Filter the lines below, keeping each one that holds "rbind".
[DATA SECTION Boundary: Start]
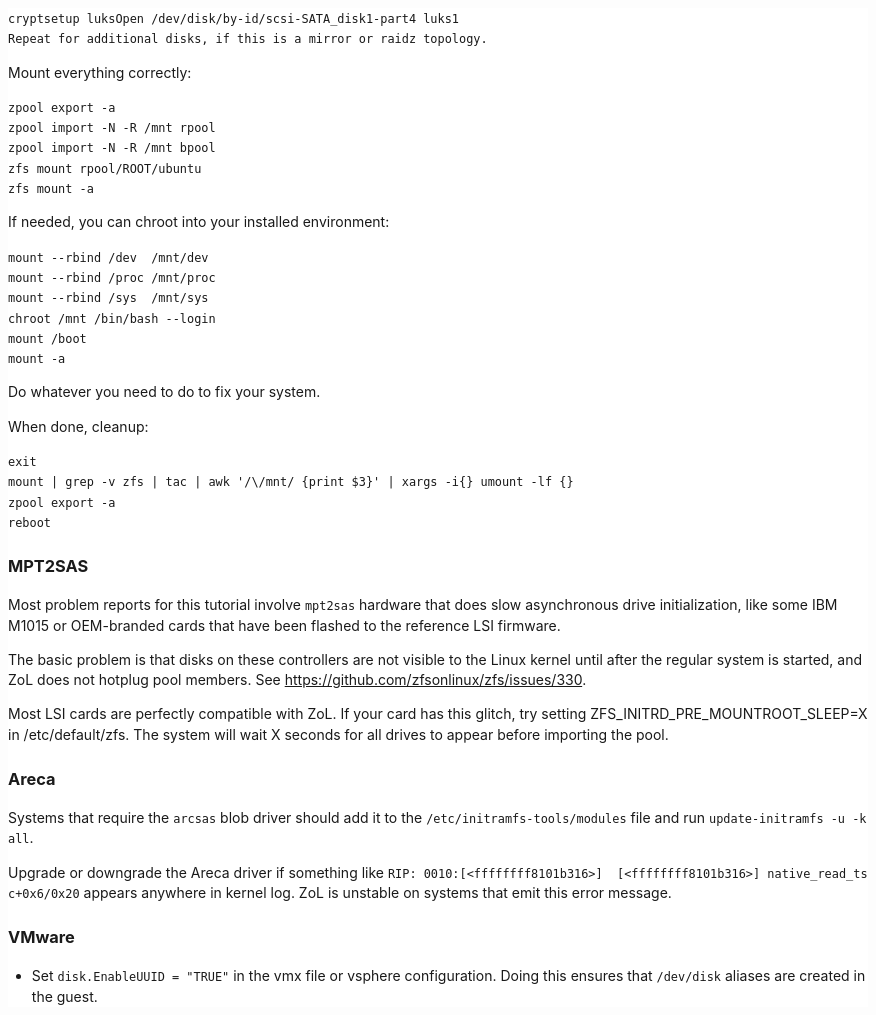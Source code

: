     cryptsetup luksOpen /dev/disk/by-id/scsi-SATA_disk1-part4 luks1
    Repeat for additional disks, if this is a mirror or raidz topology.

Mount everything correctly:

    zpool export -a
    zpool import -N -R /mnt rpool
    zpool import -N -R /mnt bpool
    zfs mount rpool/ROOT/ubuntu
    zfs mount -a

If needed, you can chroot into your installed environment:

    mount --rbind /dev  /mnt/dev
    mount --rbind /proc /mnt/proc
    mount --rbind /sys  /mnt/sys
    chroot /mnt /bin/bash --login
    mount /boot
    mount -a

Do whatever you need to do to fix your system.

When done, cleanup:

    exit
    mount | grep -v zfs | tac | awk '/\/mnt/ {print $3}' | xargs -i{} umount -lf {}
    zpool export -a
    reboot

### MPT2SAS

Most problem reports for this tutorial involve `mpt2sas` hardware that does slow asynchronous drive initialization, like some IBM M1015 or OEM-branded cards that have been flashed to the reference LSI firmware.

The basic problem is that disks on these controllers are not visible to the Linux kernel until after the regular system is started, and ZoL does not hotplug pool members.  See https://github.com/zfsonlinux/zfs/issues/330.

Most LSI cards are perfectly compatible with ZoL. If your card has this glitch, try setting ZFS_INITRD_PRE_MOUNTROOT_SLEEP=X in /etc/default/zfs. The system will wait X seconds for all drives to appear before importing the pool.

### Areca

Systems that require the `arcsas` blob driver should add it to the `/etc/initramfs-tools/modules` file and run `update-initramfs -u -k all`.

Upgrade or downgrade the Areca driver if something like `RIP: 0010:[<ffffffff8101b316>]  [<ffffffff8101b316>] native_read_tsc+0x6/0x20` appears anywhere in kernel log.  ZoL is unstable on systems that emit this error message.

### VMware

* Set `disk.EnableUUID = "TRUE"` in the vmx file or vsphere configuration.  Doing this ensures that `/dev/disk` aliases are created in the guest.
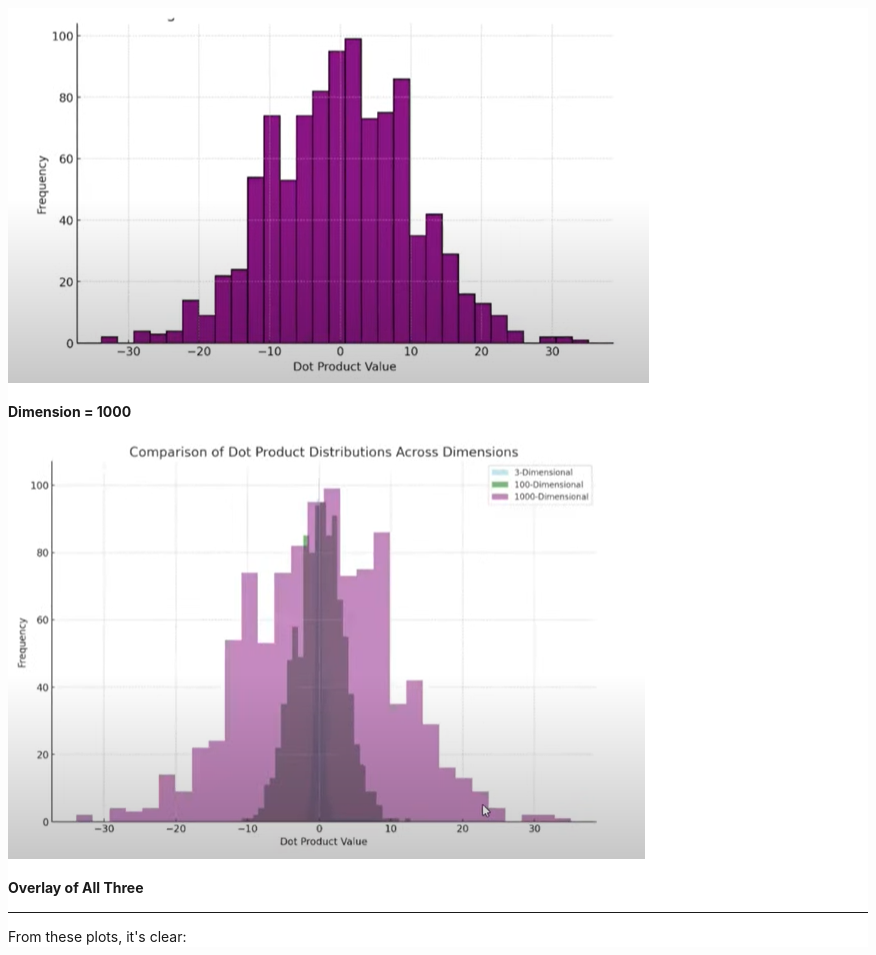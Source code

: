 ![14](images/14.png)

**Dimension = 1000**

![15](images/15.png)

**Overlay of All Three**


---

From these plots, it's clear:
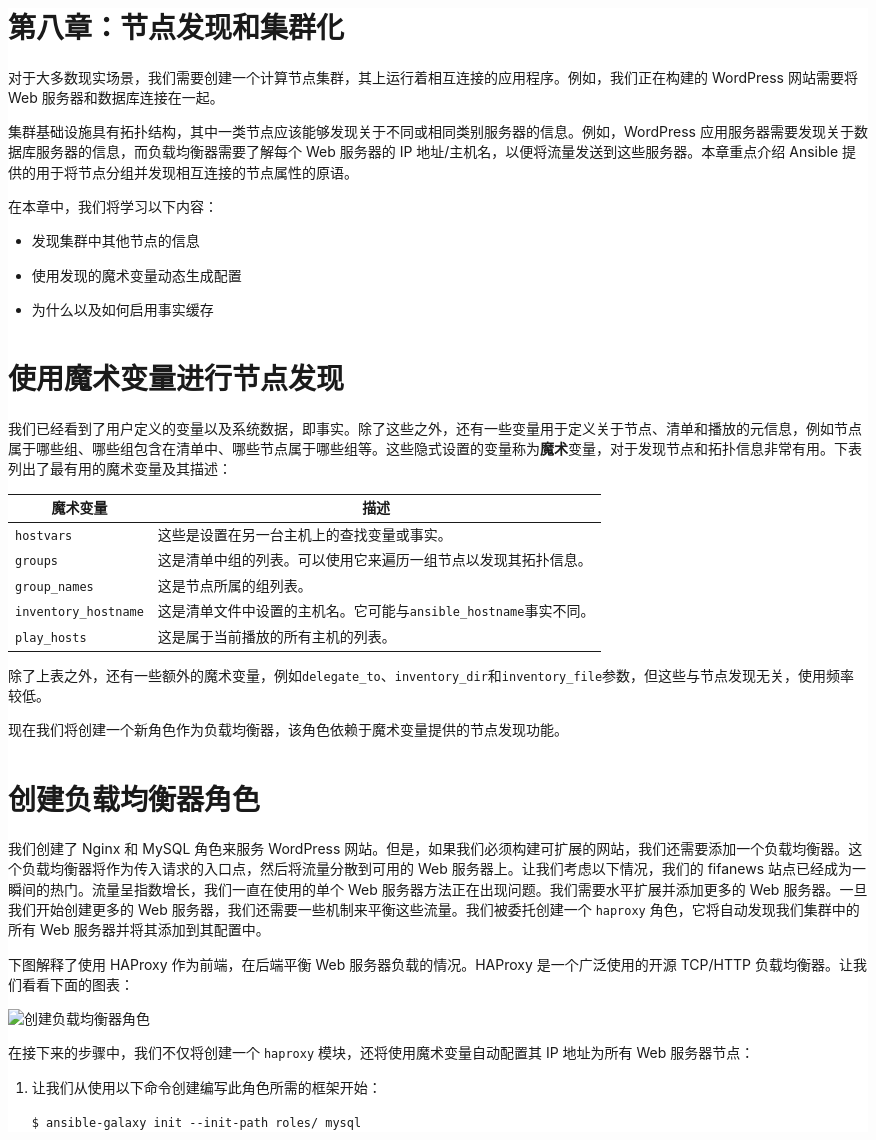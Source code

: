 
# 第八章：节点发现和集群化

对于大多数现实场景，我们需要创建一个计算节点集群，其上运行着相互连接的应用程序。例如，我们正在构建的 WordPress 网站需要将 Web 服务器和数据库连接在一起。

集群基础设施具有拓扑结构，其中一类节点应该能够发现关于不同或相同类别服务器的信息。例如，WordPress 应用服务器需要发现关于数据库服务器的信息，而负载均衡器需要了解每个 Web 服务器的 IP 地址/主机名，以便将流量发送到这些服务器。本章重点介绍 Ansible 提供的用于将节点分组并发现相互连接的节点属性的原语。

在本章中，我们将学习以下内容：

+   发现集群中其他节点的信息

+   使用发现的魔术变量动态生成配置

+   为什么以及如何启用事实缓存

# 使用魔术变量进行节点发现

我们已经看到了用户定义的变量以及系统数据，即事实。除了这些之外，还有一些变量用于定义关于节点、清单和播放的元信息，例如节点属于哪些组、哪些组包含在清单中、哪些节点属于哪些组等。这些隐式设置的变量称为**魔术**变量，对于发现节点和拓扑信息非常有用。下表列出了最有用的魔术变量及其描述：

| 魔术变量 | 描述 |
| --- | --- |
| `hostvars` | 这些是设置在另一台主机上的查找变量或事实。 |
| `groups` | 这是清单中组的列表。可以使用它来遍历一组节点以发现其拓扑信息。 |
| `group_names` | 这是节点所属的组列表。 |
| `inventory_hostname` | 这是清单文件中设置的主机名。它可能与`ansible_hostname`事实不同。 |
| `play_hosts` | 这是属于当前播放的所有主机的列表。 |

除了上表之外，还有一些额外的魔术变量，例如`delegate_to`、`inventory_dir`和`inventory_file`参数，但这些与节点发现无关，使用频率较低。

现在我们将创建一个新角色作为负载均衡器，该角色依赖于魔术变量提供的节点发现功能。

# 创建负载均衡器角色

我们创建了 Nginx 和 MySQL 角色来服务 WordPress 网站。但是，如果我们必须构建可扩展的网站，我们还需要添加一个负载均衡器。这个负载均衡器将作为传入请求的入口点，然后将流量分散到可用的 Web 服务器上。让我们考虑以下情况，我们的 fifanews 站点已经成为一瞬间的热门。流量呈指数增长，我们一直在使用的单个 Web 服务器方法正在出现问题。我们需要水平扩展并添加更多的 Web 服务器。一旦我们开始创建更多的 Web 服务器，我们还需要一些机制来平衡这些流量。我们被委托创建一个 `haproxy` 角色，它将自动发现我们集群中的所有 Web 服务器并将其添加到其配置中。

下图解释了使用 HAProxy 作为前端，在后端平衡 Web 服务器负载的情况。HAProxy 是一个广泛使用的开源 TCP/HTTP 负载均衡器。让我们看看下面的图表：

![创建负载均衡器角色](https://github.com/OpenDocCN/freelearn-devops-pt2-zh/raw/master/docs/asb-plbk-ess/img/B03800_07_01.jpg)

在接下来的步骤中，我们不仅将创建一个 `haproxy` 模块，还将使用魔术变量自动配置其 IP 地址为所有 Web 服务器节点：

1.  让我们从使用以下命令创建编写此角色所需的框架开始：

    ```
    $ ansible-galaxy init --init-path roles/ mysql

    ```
[DATA SECTION Boundary: End]
[DATA SECTION Boundary: Start]
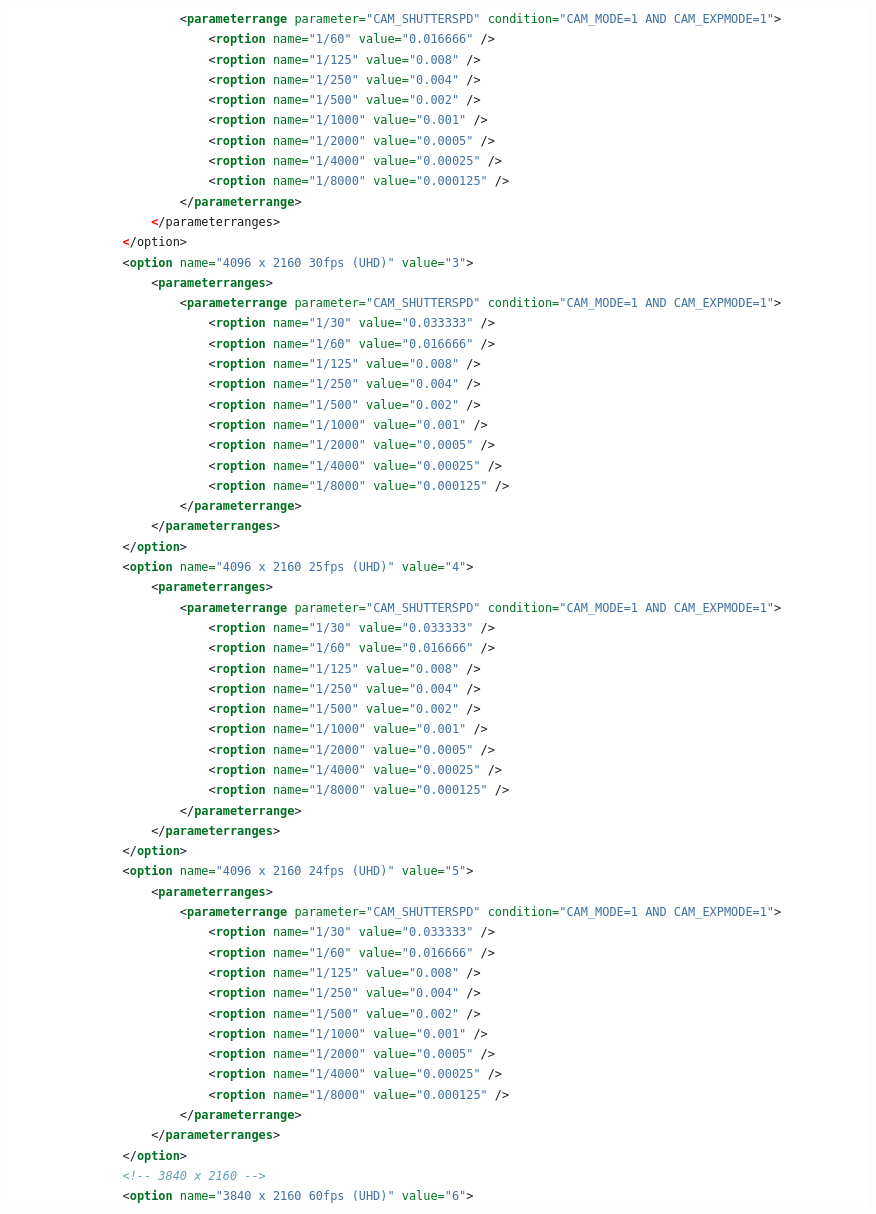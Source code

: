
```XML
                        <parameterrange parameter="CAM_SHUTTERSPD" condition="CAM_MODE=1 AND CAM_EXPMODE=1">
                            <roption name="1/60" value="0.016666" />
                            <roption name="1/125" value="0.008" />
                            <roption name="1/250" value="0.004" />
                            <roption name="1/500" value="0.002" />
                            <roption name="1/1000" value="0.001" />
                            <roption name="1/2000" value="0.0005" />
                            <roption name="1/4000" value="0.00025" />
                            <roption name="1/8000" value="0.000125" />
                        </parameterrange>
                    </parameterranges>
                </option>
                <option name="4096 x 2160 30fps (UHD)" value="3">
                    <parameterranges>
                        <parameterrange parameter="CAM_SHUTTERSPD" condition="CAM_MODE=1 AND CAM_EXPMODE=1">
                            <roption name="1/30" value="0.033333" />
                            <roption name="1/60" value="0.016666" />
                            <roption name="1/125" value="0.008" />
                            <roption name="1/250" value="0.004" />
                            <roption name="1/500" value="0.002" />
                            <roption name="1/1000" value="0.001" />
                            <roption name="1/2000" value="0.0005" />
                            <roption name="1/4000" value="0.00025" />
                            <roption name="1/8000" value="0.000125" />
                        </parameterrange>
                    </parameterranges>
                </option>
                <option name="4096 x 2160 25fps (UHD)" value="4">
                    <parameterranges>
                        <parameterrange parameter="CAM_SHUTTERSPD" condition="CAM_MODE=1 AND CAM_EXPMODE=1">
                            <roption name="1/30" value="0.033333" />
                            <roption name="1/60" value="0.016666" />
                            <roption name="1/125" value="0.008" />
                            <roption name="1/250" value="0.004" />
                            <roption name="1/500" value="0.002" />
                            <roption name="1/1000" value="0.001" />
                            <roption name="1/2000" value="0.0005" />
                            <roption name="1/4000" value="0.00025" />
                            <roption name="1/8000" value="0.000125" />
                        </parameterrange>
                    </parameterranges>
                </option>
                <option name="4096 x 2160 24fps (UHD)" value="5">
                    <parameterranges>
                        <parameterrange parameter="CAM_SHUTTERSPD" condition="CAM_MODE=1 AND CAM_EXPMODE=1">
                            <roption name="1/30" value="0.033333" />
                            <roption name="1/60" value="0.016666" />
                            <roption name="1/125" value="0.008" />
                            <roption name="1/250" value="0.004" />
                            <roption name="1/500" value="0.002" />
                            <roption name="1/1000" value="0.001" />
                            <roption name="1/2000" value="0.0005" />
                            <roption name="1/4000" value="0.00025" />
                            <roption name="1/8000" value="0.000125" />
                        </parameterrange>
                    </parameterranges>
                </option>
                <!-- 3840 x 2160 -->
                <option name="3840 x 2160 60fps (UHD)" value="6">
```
[DATA SECTION Boundary: End]
[DATA SECTION Boundary: Start]
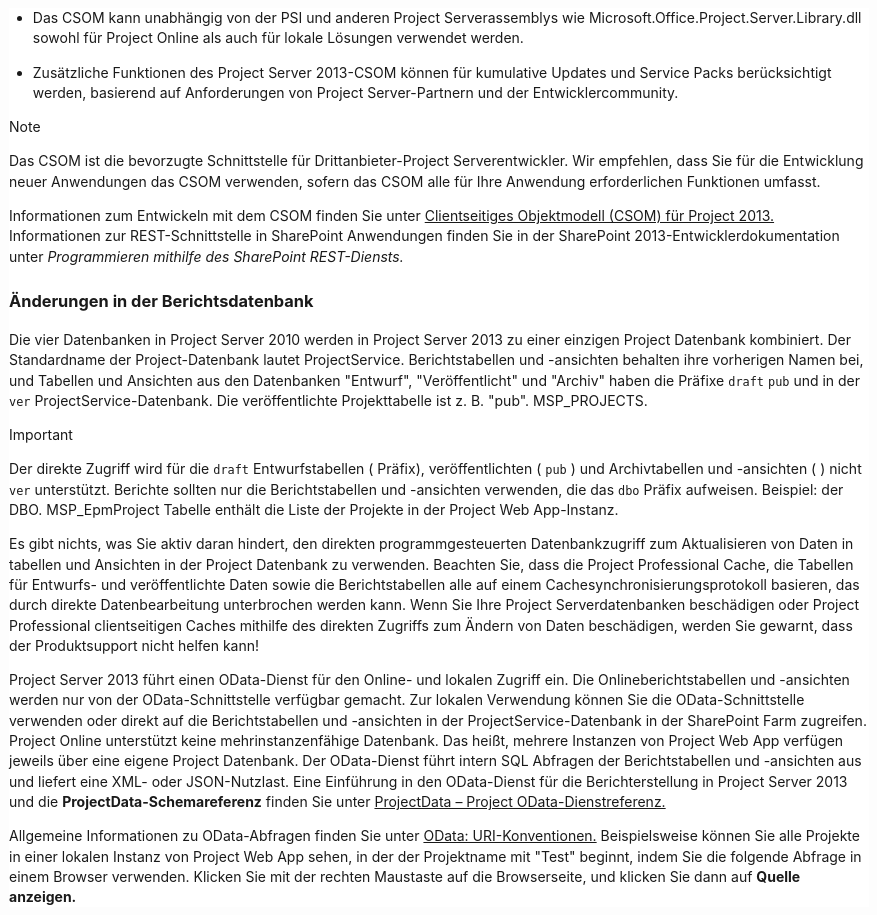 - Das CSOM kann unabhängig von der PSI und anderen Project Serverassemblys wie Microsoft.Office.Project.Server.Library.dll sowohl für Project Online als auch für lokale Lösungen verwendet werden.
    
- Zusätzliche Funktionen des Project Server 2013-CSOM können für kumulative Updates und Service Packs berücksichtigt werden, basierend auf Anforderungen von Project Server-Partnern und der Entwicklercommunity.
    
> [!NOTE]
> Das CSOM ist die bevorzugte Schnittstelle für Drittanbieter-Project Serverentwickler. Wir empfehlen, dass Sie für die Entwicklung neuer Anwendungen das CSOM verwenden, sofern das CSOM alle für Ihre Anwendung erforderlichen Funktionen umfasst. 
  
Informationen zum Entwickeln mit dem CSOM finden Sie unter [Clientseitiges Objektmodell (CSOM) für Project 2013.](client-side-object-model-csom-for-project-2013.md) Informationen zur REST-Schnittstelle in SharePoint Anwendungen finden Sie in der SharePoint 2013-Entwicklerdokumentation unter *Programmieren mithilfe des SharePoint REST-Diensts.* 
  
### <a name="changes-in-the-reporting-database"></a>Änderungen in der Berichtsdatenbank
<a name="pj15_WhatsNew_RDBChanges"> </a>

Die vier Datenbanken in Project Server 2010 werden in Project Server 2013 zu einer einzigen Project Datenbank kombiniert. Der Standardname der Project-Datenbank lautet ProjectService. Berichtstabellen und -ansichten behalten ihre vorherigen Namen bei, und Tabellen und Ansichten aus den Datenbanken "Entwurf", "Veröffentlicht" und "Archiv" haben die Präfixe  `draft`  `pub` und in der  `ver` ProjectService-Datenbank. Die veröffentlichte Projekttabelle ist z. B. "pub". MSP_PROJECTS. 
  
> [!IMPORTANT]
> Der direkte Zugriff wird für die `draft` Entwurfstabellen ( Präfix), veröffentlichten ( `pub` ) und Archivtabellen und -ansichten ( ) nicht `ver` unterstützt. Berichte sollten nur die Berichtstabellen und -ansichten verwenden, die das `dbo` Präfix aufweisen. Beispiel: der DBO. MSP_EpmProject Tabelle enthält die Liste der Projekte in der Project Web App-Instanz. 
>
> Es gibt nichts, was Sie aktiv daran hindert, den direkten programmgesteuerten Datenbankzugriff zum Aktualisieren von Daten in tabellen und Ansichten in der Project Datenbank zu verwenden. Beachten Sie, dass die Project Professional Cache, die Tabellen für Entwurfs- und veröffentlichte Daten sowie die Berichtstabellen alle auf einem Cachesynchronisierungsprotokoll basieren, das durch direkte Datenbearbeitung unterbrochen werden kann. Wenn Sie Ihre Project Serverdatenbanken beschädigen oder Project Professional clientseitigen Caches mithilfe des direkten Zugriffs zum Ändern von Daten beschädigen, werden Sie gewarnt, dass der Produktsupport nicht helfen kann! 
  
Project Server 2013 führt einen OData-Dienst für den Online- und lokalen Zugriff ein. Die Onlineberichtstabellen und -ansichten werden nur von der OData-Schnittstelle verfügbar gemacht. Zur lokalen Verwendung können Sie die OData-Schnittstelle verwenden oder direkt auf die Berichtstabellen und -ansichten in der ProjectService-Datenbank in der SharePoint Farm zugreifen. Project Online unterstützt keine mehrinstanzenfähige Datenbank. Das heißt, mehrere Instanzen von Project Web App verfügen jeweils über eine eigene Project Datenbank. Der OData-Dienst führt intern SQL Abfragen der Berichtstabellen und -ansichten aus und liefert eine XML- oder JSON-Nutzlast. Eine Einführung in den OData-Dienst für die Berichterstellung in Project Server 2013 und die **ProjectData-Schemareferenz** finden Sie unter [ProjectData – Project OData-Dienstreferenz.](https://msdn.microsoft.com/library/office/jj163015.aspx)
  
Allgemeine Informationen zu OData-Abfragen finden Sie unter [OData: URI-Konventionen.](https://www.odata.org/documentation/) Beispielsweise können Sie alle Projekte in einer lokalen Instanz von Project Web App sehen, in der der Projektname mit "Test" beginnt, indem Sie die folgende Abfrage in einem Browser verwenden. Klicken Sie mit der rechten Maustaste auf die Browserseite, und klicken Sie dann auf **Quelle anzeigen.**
[DATA SECTION Boundary: End]
RESPONSE:
    mount --rbind /dev  /mnt/dev
    mount --rbind /proc /mnt/proc
    mount --rbind /sys  /mnt/sys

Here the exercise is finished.